▶ TRY IT:
Drop the images; return everything else in the listing below exactly.

▶ SOURCE RECORDS:
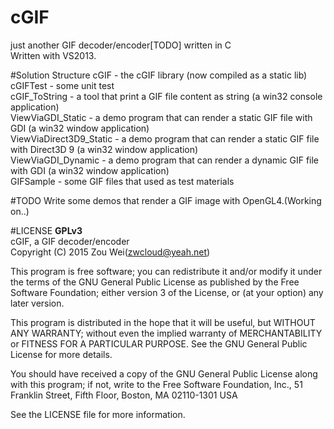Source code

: # cGIF
just another GIF decoder/encoder[TODO] written in C<br/>
Written with VS2013.

#Solution Structure
cGIF - the cGIF library (now compiled as a static lib)<br/>
cGIFTest - some unit test<br/>
cGIF_ToString - a tool that print a GIF file content as string (a win32 console application)<br/>
ViewViaGDI_Static - a demo program that can render a static GIF file with GDI (a win32 window application)<br/>
ViewViaDirect3D9_Static - a demo program that can render a static GIF file with Direct3D 9 (a win32 window application)<br/>
ViewViaGDI_Dynamic - a demo program that can render a dynamic GIF file with GDI (a win32 window application)<br/>
GIFSample - some GIF files that used as test materials

#TODO
Write some demos that render a GIF image with OpenGL4.(Working on..)

#LICENSE
   __GPLv3__  
   cGIF, a GIF decoder/encoder  
   Copyright (C) 2015  Zou Wei(zwcloud@yeah.net)
   
   This program is free software; you can redistribute it and/or modify
   it under the terms of the GNU General Public License as published by
   the Free Software Foundation; either version 3 of the License, or
   (at your option) any later version.
   
   This program is distributed in the hope that it will be useful,
   but WITHOUT ANY WARRANTY; without even the implied warranty of
   MERCHANTABILITY or FITNESS FOR A PARTICULAR PURPOSE.  See the
   GNU General Public License for more details.
   
   You should have received a copy of the GNU General Public License
   along with this program; if not, write to the Free Software Foundation,
   Inc., 51 Franklin Street, Fifth Floor, Boston, MA 02110-1301  USA

See the LICENSE file for more information.
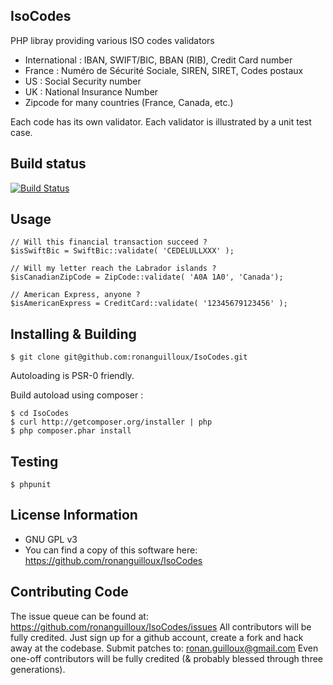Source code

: IsoCodes
--------

PHP libray providing various ISO codes validators

* International : IBAN, SWIFT/BIC, BBAN (RIB), Credit Card number
* France : Numéro de Sécurité Sociale, SIREN, SIRET, Codes postaux
* US : Social Security number
* UK : National Insurance Number
* Zipcode for many countries (France, Canada, etc.)

Each code has its own validator.
Each validator is illustrated by a unit test case.


Build status
------------

[![Build Status](https://secure.travis-ci.org/ronanguilloux/IsoCodes.png?branch=master)](http://travis-ci.org/ronanguilloux/IsoCodes)


Usage
-----

    // Will this financial transaction succeed ?
    $isSwiftBic = SwiftBic::validate( 'CEDELULLXXX' );

    // Will my letter reach the Labrador islands ?
    $isCanadianZipCode = ZipCode::validate( 'A0A 1A0', 'Canada');

    // American Express, anyone ?
    $isAmericanExpress = CreditCard::validate( '12345679123456' );


Installing & Building
---------------------

    $ git clone git@github.com:ronanguilloux/IsoCodes.git

Autoloading is PSR-0 friendly.

Build autoload using composer :

    $ cd IsoCodes
    $ curl http://getcomposer.org/installer | php
    $ php composer.phar install


Testing
-------

    $ phpunit


License Information
-------------------

* GNU GPL v3
* You can find a copy of this software here: https://github.com/ronanguilloux/IsoCodes


Contributing Code
-----------------

The issue queue can be found at: https://github.com/ronanguilloux/IsoCodes/issues
All contributors will be fully credited. Just sign up for a github account, create a fork and hack away at the codebase.
Submit patches to: ronan.guilloux@gmail.com
Even one-off contributors will be fully credited (& probably blessed through three generations).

▶ COMPLETED EXERCISE:
Source code

: # cGIF
just another GIF decoder/encoder[TODO] written in C<br/>
Written with VS2013.

#Solution Structure
cGIF - the cGIF library (now compiled as a static lib)<br/>
cGIFTest - some unit test<br/>
cGIF_ToString - a tool that print a GIF file content as string (a win32 console application)<br/>
ViewViaGDI_Static - a demo program that can render a static GIF file with GDI (a win32 window application)<br/>
ViewViaDirect3D9_Static - a demo program that can render a static GIF file with Direct3D 9 (a win32 window application)<br/>
ViewViaGDI_Dynamic - a demo program that can render a dynamic GIF file with GDI (a win32 window application)<br/>
GIFSample - some GIF files that used as test materials

#TODO
Write some demos that render a GIF image with OpenGL4.(Working on..)

#LICENSE
   __GPLv3__  
   cGIF, a GIF decoder/encoder  
   Copyright (C) 2015  Zou Wei(zwcloud@yeah.net)
   
   This program is free software; you can redistribute it and/or modify
   it under the terms of the GNU General Public License as published by
   the Free Software Foundation; either version 3 of the License, or
   (at your option) any later version.
   
   This program is distributed in the hope that it will be useful,
   but WITHOUT ANY WARRANTY; without even the implied warranty of
   MERCHANTABILITY or FITNESS FOR A PARTICULAR PURPOSE.  See the
   GNU General Public License for more details.
   
   You should have received a copy of the GNU General Public License
   along with this program; if not, write to the Free Software Foundation,
   Inc., 51 Franklin Street, Fifth Floor, Boston, MA 02110-1301  USA

See the LICENSE file for more information.
Source code

: IsoCodes
--------

PHP libray providing various ISO codes validators

* International : IBAN, SWIFT/BIC, BBAN (RIB), Credit Card number
* France : Numéro de Sécurité Sociale, SIREN, SIRET, Codes postaux
* US : Social Security number
* UK : National Insurance Number
* Zipcode for many countries (France, Canada, etc.)

Each code has its own validator.
Each validator is illustrated by a unit test case.


Build status
------------

[![Build Status](https://secure.travis-ci.org/ronanguilloux/IsoCodes.png?branch=master)](http://travis-ci.org/ronanguilloux/IsoCodes)


Usage
-----

    // Will this financial transaction succeed ?
    $isSwiftBic = SwiftBic::validate( 'CEDELULLXXX' );

    // Will my letter reach the Labrador islands ?
    $isCanadianZipCode = ZipCode::validate( 'A0A 1A0', 'Canada');

    // American Express, anyone ?
    $isAmericanExpress = CreditCard::validate( '12345679123456' );


Installing & Building
---------------------

    $ git clone git@github.com:ronanguilloux/IsoCodes.git

Autoloading is PSR-0 friendly.

Build autoload using composer :

    $ cd IsoCodes
    $ curl http://getcomposer.org/installer | php
    $ php composer.phar install


Testing
-------

    $ phpunit


License Information
-------------------

* GNU GPL v3
* You can find a copy of this software here: https://github.com/ronanguilloux/IsoCodes


Contributing Code
-----------------

The issue queue can be found at: https://github.com/ronanguilloux/IsoCodes/issues
All contributors will be fully credited. Just sign up for a github account, create a fork and hack away at the codebase.
Submit patches to: ronan.guilloux@gmail.com
Even one-off contributors will be fully credited (& probably blessed through three generations).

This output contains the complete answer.